• _RECORDS SUPPLIED_:
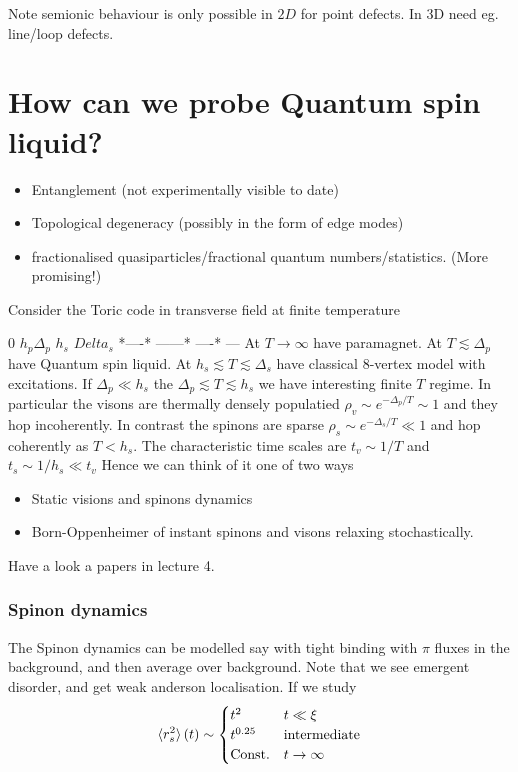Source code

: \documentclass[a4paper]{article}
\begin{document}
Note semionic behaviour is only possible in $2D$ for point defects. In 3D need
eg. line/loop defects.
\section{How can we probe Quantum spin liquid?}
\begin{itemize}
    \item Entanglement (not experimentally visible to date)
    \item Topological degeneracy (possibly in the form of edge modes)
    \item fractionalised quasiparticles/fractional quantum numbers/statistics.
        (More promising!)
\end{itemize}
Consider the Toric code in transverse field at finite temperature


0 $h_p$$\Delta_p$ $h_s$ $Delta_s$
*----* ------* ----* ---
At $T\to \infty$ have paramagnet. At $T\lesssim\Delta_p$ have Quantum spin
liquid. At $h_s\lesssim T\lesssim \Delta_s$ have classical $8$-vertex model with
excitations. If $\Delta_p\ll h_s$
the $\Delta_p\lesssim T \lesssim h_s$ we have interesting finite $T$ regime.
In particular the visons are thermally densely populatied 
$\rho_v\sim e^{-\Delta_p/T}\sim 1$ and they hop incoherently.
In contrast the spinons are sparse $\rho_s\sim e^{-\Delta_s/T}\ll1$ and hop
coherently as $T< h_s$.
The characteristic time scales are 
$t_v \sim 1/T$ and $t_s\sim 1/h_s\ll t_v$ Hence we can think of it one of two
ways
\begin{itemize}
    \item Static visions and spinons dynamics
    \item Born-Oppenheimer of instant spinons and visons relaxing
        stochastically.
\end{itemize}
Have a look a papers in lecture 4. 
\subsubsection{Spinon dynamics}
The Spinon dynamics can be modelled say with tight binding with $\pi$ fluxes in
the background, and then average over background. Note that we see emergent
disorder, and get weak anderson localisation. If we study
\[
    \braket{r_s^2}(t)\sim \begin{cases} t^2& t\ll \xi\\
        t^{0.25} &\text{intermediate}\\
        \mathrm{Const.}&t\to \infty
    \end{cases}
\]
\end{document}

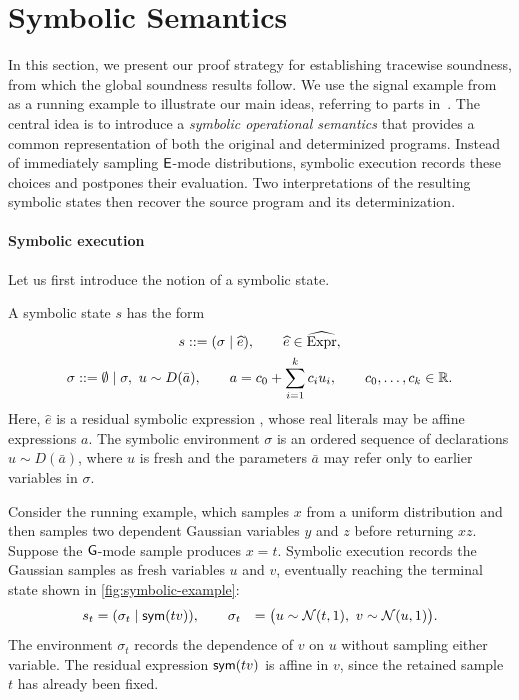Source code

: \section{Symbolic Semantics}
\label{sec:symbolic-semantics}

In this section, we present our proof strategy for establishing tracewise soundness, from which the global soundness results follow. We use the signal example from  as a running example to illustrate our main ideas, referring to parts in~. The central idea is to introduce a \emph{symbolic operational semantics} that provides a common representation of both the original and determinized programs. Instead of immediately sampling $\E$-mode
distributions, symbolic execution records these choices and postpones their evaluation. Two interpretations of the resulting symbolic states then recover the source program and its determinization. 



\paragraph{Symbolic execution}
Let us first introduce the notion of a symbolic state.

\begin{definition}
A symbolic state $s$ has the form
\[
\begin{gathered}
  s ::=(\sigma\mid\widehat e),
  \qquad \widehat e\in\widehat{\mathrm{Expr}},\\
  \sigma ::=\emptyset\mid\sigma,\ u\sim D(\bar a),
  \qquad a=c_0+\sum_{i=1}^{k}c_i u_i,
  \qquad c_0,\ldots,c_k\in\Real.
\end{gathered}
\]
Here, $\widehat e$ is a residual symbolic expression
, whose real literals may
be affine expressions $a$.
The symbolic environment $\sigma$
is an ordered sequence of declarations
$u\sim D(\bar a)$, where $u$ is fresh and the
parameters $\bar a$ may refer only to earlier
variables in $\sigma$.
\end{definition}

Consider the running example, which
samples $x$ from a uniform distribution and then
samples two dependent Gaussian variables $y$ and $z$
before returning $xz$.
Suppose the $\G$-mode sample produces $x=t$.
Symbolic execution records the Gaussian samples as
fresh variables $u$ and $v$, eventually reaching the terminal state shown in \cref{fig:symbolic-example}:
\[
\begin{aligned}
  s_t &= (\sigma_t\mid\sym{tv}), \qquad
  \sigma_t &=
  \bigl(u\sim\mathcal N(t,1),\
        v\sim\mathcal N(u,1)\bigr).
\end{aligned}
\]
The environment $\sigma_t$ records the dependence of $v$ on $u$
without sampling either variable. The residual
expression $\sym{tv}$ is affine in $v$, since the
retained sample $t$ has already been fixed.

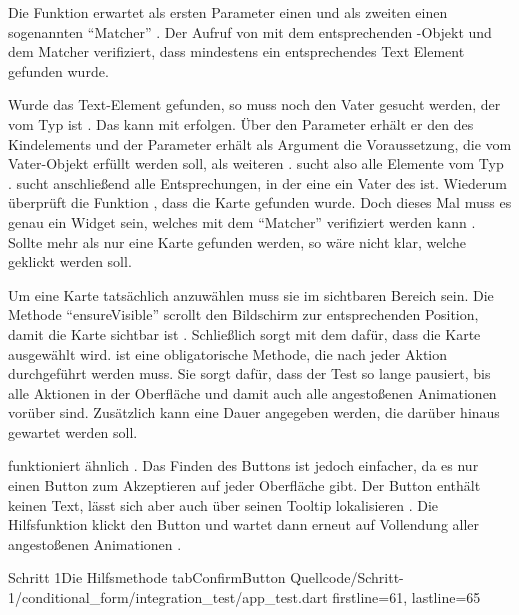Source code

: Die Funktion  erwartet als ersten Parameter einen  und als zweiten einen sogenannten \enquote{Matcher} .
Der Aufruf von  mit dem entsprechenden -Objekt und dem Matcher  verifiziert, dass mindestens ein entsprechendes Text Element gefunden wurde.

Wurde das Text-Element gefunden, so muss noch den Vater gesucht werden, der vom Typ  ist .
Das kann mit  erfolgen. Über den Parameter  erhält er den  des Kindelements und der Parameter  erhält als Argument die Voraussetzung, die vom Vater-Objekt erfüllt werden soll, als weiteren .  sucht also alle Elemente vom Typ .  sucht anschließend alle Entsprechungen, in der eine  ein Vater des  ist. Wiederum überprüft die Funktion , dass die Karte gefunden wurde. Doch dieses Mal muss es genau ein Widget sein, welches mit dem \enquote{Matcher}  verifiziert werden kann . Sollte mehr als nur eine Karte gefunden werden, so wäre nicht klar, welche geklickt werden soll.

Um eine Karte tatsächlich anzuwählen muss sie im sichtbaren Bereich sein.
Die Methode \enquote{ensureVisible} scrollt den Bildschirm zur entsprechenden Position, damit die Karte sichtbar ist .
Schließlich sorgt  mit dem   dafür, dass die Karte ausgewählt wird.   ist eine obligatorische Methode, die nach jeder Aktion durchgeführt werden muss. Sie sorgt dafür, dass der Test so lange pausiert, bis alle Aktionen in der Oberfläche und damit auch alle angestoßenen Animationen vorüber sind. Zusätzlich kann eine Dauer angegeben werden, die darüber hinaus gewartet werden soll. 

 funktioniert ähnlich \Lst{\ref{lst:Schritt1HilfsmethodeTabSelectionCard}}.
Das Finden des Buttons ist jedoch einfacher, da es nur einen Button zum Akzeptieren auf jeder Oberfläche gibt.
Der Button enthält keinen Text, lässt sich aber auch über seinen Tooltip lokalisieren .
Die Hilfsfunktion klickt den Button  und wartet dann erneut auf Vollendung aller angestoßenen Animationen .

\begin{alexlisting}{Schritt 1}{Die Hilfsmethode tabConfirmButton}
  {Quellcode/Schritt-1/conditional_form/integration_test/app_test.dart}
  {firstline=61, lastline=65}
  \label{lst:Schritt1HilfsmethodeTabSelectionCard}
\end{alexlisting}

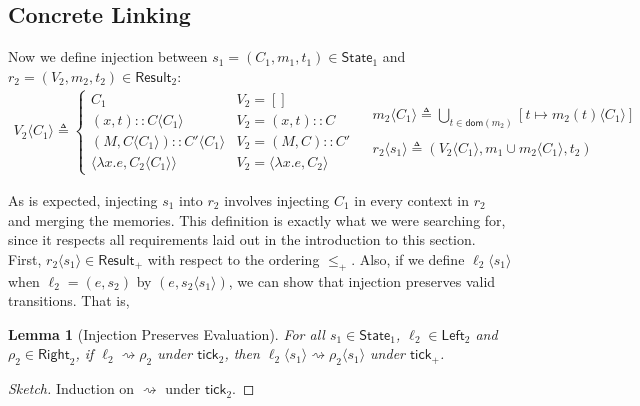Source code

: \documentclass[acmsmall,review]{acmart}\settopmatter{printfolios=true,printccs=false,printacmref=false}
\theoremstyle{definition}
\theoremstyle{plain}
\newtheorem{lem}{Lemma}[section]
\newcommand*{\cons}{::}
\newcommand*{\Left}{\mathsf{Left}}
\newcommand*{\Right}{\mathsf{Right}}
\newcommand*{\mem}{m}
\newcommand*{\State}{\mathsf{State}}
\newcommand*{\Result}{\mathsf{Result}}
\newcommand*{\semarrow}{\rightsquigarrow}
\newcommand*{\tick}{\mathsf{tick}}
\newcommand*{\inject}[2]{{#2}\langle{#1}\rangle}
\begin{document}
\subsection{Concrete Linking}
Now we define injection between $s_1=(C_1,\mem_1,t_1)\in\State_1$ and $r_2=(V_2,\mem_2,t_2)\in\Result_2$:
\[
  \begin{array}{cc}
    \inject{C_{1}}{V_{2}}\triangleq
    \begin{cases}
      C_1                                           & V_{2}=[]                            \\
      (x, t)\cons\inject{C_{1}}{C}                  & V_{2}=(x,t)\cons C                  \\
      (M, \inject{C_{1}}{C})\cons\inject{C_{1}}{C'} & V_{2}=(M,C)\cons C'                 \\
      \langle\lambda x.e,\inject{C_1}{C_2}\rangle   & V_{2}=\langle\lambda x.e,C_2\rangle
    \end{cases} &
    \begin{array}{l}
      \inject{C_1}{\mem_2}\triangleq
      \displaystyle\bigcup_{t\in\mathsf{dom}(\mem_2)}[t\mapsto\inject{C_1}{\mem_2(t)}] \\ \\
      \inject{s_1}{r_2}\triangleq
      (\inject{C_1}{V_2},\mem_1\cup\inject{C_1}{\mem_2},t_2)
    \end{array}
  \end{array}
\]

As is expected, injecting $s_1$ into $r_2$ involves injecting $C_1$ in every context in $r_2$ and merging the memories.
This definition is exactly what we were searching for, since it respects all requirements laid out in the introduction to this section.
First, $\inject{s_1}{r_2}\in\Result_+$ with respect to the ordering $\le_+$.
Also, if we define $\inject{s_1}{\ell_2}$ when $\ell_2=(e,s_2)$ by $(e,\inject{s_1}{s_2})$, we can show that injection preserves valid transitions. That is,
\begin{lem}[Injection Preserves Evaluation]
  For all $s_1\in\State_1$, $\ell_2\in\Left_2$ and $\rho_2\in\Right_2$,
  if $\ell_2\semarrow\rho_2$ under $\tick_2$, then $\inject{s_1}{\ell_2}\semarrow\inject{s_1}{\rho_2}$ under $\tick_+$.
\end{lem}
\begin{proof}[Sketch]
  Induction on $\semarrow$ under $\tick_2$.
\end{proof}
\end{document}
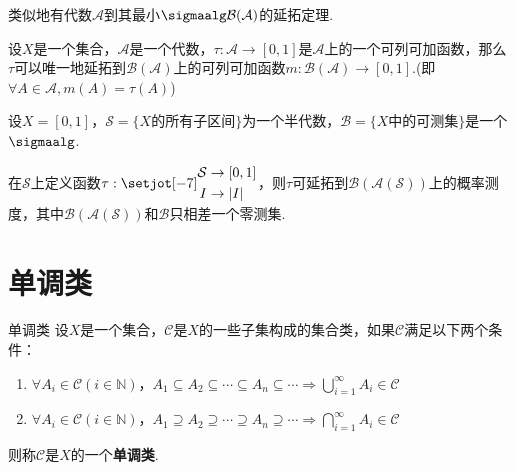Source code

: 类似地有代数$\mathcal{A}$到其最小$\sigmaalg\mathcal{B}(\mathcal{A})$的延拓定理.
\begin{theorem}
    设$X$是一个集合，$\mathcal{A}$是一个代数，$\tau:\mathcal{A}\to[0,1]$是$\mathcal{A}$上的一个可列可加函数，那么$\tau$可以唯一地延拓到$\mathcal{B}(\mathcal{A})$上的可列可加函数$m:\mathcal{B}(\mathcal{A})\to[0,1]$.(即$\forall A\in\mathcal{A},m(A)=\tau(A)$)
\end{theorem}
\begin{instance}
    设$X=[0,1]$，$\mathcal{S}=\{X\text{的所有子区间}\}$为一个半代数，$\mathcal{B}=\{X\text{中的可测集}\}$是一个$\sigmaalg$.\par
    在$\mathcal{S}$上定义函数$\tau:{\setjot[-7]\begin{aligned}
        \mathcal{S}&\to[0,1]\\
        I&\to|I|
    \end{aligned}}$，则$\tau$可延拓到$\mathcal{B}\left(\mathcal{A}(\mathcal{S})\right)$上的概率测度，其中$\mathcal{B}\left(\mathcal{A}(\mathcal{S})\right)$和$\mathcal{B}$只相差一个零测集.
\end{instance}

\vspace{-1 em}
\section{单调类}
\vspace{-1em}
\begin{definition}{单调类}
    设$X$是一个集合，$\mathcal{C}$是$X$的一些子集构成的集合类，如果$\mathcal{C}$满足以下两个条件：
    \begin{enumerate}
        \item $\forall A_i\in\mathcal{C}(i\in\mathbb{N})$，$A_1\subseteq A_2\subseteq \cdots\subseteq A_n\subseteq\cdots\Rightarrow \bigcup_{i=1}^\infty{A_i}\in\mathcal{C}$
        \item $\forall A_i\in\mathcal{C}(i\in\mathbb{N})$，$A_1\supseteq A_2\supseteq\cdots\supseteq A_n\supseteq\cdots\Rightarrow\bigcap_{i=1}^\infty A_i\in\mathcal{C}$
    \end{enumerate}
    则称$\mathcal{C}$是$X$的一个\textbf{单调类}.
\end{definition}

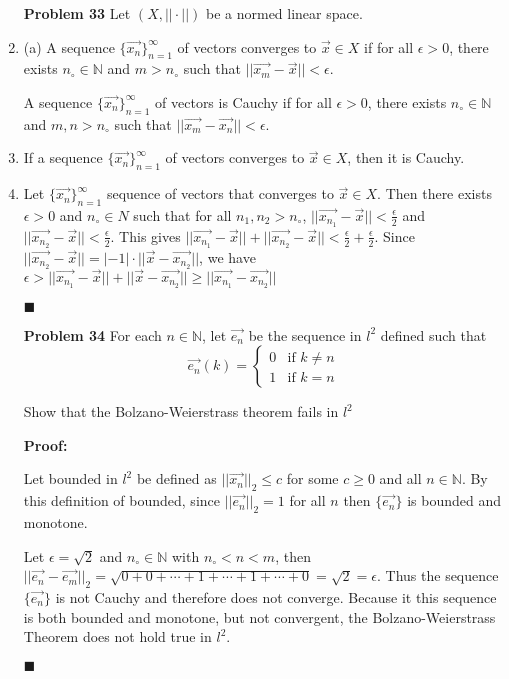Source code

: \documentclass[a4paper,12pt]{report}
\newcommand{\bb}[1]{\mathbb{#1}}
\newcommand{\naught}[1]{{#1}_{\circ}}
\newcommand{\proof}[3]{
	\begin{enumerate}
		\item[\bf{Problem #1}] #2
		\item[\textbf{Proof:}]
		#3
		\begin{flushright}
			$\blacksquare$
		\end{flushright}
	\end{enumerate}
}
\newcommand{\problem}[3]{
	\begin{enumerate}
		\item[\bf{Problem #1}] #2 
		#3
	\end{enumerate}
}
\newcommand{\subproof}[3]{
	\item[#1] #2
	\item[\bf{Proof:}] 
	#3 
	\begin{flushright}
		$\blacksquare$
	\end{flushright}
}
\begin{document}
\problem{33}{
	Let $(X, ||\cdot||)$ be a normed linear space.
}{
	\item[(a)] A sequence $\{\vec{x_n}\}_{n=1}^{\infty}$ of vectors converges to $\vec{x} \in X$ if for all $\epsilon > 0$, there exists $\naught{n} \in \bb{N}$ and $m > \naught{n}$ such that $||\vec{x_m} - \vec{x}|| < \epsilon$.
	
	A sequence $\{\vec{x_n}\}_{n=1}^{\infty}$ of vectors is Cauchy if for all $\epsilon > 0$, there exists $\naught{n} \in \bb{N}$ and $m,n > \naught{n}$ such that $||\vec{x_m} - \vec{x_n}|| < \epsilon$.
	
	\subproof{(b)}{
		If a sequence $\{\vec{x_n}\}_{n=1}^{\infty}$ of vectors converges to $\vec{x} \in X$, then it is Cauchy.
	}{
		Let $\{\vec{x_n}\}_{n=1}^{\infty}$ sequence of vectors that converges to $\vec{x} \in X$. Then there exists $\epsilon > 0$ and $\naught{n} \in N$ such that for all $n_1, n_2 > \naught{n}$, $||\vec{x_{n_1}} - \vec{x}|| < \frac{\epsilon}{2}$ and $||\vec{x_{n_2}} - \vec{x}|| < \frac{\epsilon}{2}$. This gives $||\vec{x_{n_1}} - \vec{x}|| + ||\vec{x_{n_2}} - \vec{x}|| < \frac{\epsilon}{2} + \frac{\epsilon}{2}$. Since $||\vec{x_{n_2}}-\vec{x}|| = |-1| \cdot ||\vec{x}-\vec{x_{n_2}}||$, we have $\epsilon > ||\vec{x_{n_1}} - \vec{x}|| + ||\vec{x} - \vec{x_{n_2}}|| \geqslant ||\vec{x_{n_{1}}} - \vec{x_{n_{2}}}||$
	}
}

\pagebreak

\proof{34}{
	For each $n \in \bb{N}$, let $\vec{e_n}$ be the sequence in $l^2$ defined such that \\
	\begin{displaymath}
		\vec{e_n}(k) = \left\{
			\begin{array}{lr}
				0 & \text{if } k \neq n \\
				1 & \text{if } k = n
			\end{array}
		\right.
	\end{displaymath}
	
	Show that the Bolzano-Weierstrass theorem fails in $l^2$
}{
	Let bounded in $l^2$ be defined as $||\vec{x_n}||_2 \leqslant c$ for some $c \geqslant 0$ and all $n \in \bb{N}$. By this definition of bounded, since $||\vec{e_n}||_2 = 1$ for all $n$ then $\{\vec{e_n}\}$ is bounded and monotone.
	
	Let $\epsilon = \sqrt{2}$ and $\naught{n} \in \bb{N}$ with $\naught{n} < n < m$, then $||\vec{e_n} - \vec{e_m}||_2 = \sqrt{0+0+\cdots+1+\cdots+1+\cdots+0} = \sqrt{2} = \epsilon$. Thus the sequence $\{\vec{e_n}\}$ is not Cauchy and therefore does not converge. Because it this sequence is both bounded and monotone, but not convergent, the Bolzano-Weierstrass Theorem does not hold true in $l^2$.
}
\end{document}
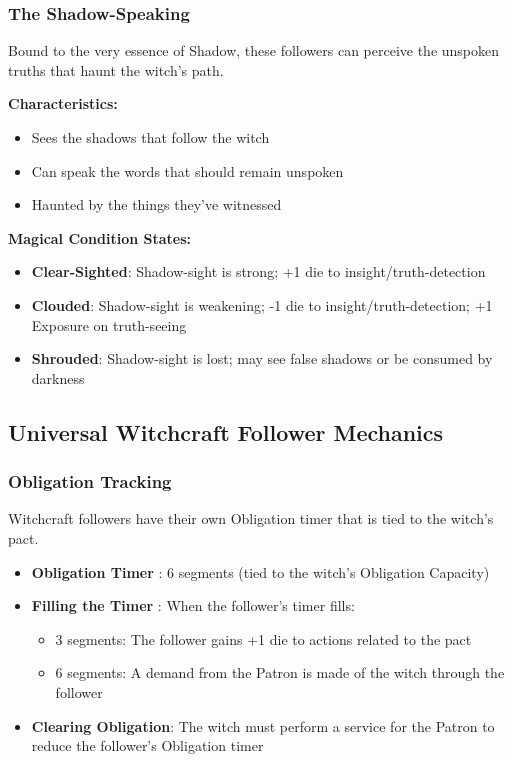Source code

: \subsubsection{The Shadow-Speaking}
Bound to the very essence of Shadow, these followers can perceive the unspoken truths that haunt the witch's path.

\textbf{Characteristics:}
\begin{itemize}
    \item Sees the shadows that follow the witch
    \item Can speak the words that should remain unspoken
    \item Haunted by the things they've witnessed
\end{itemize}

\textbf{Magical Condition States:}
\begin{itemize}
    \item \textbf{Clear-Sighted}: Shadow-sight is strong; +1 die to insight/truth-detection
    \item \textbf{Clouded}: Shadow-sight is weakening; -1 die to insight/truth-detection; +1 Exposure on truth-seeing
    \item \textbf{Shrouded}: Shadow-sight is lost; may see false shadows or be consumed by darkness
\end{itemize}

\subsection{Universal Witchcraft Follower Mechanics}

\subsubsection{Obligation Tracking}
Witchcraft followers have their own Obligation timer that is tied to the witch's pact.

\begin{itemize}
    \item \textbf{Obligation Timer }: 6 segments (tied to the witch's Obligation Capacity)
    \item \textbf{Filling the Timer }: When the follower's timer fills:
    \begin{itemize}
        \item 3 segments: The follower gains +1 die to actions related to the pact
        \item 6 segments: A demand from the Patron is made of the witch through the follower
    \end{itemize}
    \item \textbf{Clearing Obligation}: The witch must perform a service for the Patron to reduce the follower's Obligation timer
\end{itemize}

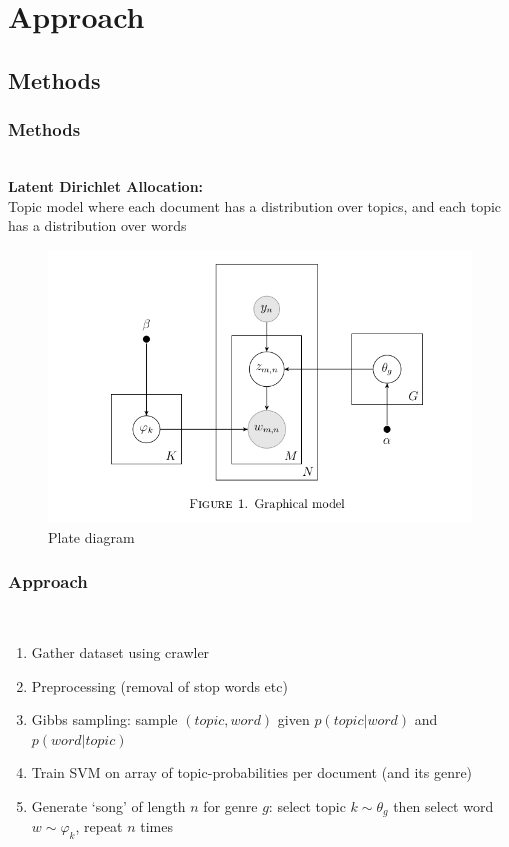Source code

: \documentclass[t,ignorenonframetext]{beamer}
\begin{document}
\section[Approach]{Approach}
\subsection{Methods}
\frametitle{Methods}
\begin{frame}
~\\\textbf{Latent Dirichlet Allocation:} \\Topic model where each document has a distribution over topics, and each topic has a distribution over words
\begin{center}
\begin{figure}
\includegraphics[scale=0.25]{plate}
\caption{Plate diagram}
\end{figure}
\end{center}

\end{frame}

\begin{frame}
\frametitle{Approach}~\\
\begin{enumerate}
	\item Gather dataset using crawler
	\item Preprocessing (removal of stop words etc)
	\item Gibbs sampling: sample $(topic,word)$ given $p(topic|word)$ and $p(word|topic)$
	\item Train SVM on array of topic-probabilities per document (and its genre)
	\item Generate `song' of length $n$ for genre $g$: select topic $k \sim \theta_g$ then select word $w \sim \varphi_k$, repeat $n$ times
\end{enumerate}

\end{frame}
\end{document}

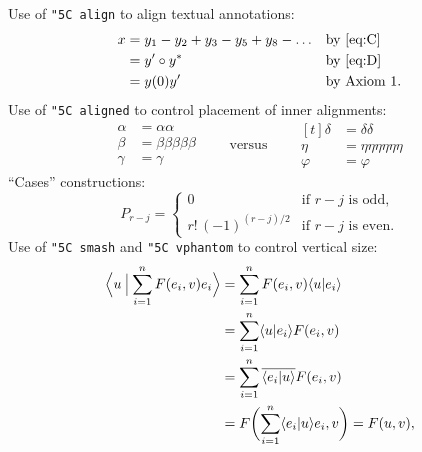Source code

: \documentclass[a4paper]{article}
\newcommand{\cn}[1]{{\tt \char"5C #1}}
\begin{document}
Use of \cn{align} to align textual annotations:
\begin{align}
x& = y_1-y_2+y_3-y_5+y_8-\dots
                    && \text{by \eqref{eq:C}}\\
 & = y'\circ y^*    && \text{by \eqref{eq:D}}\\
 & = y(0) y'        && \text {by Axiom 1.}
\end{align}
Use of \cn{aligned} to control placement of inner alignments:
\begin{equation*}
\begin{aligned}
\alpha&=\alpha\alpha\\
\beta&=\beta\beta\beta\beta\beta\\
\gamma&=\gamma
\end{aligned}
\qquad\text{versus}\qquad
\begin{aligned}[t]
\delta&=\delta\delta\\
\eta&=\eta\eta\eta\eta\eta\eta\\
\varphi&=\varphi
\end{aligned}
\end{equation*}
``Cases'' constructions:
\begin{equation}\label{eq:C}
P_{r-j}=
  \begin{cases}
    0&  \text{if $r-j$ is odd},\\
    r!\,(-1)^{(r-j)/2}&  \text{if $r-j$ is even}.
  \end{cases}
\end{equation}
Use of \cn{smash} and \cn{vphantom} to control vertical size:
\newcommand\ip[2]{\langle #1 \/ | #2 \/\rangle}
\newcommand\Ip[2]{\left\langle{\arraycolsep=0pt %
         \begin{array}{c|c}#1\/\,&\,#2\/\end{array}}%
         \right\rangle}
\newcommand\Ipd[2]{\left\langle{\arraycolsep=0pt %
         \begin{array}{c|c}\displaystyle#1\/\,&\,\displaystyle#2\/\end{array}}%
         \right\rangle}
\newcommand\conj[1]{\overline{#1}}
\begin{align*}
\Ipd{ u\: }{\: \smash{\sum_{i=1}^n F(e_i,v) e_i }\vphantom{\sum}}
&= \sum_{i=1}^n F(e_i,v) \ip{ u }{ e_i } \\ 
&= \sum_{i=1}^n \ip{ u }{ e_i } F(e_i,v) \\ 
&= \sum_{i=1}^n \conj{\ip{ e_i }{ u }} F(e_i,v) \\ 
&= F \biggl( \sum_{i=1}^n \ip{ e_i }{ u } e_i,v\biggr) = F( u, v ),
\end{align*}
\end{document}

• _PROBLEM DESCRIPTION_:
Only the lines from the start of the material through the line containing "The Spinon dynamics" should be transcribed. Pictures stay out.

• _TASK RESPONSE_:
Source code

: \documentclass[a4paper]{article}
\begin{document}
Note semionic behaviour is only possible in $2D$ for point defects. In 3D need
eg. line/loop defects.
\section{How can we probe Quantum spin liquid?}
\begin{itemize}
    \item Entanglement (not experimentally visible to date)
    \item Topological degeneracy (possibly in the form of edge modes)
    \item fractionalised quasiparticles/fractional quantum numbers/statistics.
        (More promising!)
\end{itemize}
Consider the Toric code in transverse field at finite temperature


0 $h_p$$\Delta_p$ $h_s$ $Delta_s$
*----* ------* ----* ---
At $T\to \infty$ have paramagnet. At $T\lesssim\Delta_p$ have Quantum spin
liquid. At $h_s\lesssim T\lesssim \Delta_s$ have classical $8$-vertex model with
excitations. If $\Delta_p\ll h_s$
the $\Delta_p\lesssim T \lesssim h_s$ we have interesting finite $T$ regime.
In particular the visons are thermally densely populatied 
$\rho_v\sim e^{-\Delta_p/T}\sim 1$ and they hop incoherently.
In contrast the spinons are sparse $\rho_s\sim e^{-\Delta_s/T}\ll1$ and hop
coherently as $T< h_s$.
The characteristic time scales are 
$t_v \sim 1/T$ and $t_s\sim 1/h_s\ll t_v$ Hence we can think of it one of two
ways
\begin{itemize}
    \item Static visions and spinons dynamics
    \item Born-Oppenheimer of instant spinons and visons relaxing
        stochastically.
\end{itemize}
Have a look a papers in lecture 4. 
\subsubsection{Spinon dynamics}
The Spinon dynamics can be modelled say with tight binding with $\pi$ fluxes in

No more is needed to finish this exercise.